Directed by Rian Johnson
Starring Bruce Willis, Joseph Gordon-Levitt
$10 general, $7.50 for students
“Goddamn twentieth-century affectations,” Abe (Jeff Daniels), crime boss from the future, says bitingly to the young looper Joe (Joseph Gordon-Levitt) in reference to Joe’s retro outfit. It’s a nice phrase; it also happens to be one that describes the movie a little too well.
Looper is twenty-first century flash-and-bang with twentieth-century decorations, all beneath a surface image of intelligent and thoughtful writing. At first glance, the idea is brilliant: crime syndicates from thirty years in the future use illegal time-machines to send targets back into the past for “loopers,” contracted killers, to kill and then dispose of. The allure of the process is in its cleanliness. Kill the future, so the past won’t ever make it there.
Then you see scene after scene of targets blinking into existence on a cheap, white tarp in a wheat field straight out of Dorothy and the Wizard of Oz. The victims’ positions are always the same – hands bound behind the back, heads covered by sacks – and the way they’re killed is always the same, too. Joe lifts his glorified weapon (called a Blunderbuss) and casually shoots them through the chest with enough force to send the unfortunate victims backwards about a foot with pretty blood sprays to boot.

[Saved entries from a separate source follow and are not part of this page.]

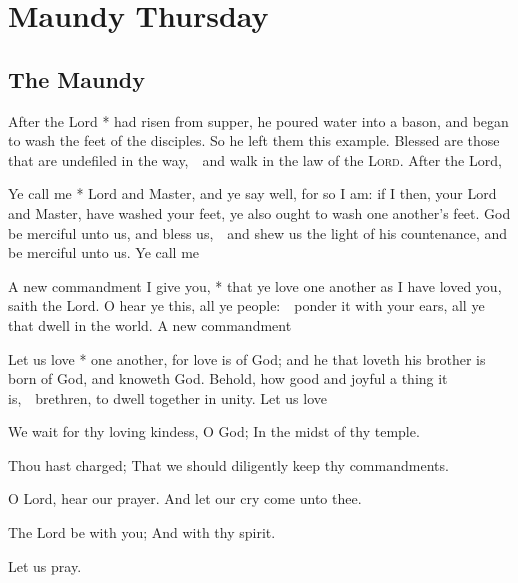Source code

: \section{Maundy Thursday}

\subsection{The Maundy}
\ant After the Lord * had risen from supper, he poured water into a bason, and began to wash the feet of the disciples. So he left them this example.  Blessed are those that are undefiled in the way,\ \star\ and walk in the law of the {\scshape Lord}.  After the Lord, \etc

\ant Ye call me * Lord and Master, and ye say well, for so I am: if I then, your Lord and Master, have washed your feet, ye also ought to wash one another’s feet.  God be merciful unto us, and bless us,\ \star\ and shew us the light of his countenance, and be merciful unto us.  Ye call me \etc

\ant A new commandment I give you, * that ye love one another as I have loved you, saith the Lord.  O hear ye this, all ye people:\ \star\ ponder it with your ears, all ye that dwell in the world.  A new commandment \etc

\ant Let us love * one another, for love is of God; and he that loveth his brother is born of God, and knoweth God.  Behold, how good and joyful a thing it is,\ \star\ brethren, to dwell together in unity.  Let us love \etc

\medskip
\V We wait for thy loving kindess, O God; \R In the midst of thy temple.

\V Thou hast charged; \R That we should diligently keep thy commandments.

\V O Lord, hear our prayer.  \R And let our cry come unto thee.

\V The Lord be with you; \R And with thy spirit.

\centerline{Let us pray.}

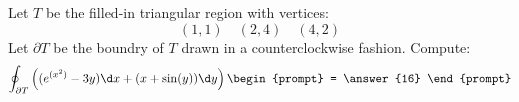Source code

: \documentclass{ximera}
\begin{document}
\begin{exercise}
  Let $T$ be the filled-in triangular region with vertices:
  \[
  (1,1)\quad (2,4)\quad (4,2) 
  \]
  Let $\partial T$ be the boundry of $T$ drawn in a counterclockwise
  fashion. Compute:
  \[
  \oint_{\partial T} \left( (e^{(x^2)}-3y)\d x + (x+\sin(y))\d y\right)
  \begin{prompt}
    = \answer{16}
  \end{prompt}
  \]
\end{exercise}
\end{document}
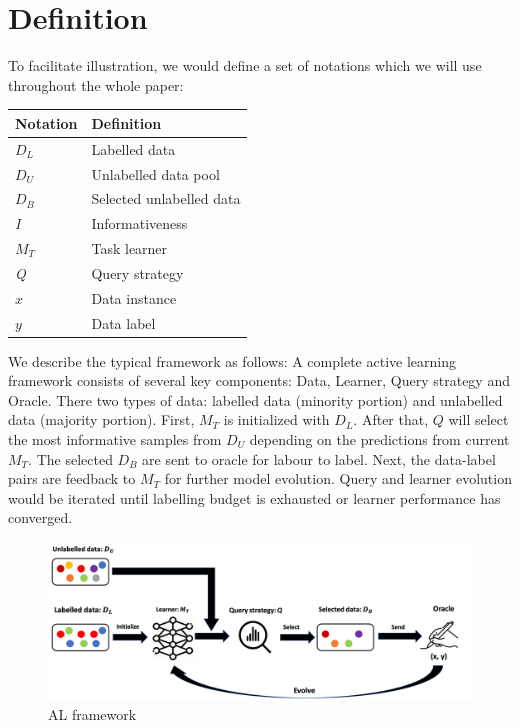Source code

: \section{Definition}

To facilitate illustration, we would define a set of notations which we will use throughout the whole paper: 

\begin{table}[h]
\centering
\begin{tabular}{ll}
\hline \hline
Notation      & Definition               \\ \hline
\textit{$D_L$}    & Labelled data            \\
\textit{$D_U$}    & Unlabelled data pool     \\
\textit{$D_B$} & Selected unlabelled data \\
\textit{I}    & Informativeness          \\ 
\textit{$M_T$}    & Task learner             \\
\textit{Q}    & Query strategy     \\
\textit{$x$} & Data instance \\
\textit{$y$} & Data label \\
\hline
\hline
\end{tabular}
\end{table}

We describe the typical framework as follows: A complete active learning framework consists of several key components: Data, Learner, Query strategy and Oracle. 
There two types of data: labelled data (minority portion) and unlabelled data (majority portion). 
First, $M_T$ is initialized with $D_L$. After that, $Q$ will select the most informative samples from $D_U$ depending on the predictions from current $M_T$. The selected $D_B$ are sent to oracle for labour to label. Next, the data-label pairs are feedback to $M_T$ for further model evolution. Query and learner evolution would be iterated until labelling budget is exhausted or learner performance has converged.  

\begin{figure}[h!]
    \centering
    \includegraphics[width=\textwidth]{images/al_framework.png}
    \caption{AL framework}
    \label{fig:framework}
\end{figure}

This, in case you’re wondering, is not one of the film’s best parts, nor is it one of the interesting ones.
The good stuff comes after Joe retrieves his payment in the form of silver bars from his victims’ blood-stained backs. The bars are exchanged for cold cash, a good amount of which then goes into souped-up drugs. You never really understand how the drugs work, but the amplification in color that accompanies post-substance scenes and the dazed look in Joe’s eyes and his vapid smile give you a pretty good clue. It’s heavily implied that he uses the drugs to inject some liveliness in his life, which hits closer to home in a way nothing else in the movie quite does. When he’s under the influence, he smiles, he does crazy things, he seems less stilted. It brings to mind a typical college student experience, where drinking to excess is sometimes justified on the grounds that it “loosens you up” and “lets you be more friendly”. In both cases, the drugs offer a way to falsify enjoyment or achieve enjoyment through false means and blend in better. You can’t watch the few hyper-sexualized club scenes and not think that if you were in his position, you’d want the drugs to make life a little easier for yourself, too. It’s one of the rare instances where the audience can actually relate to, and connect with, the protagonist.
As Looper progresses and shifts the focus from character development to blood and gore, it begins to unravel. Plot holes start appearing with startling frequency, and they’re never really addressed. The whole effect is rather sloppy if you’re actually trying to make sense of the movie. The moments when present Joe confronts future Joe (Bruce Willis) are well-done from a purely technical point of view, which makes it even more of a shame that the acting quality is tarnished by the overall direction of the film. The killing is overdone, the drama is far too thick, and the plot twist is much too exaggerated to have its intended effect on the audience (well, unless inducing giggling fits was the end goal, which I doubt).
What you end up with is a fantastic idea that never reaches its full potential. Looper is the quintessential twenty-first century sci-fi film in that it sacrifices organic human interaction in favor of appealing to audience bloodthirst. Gory and thrilling it might be, but engaging it is not.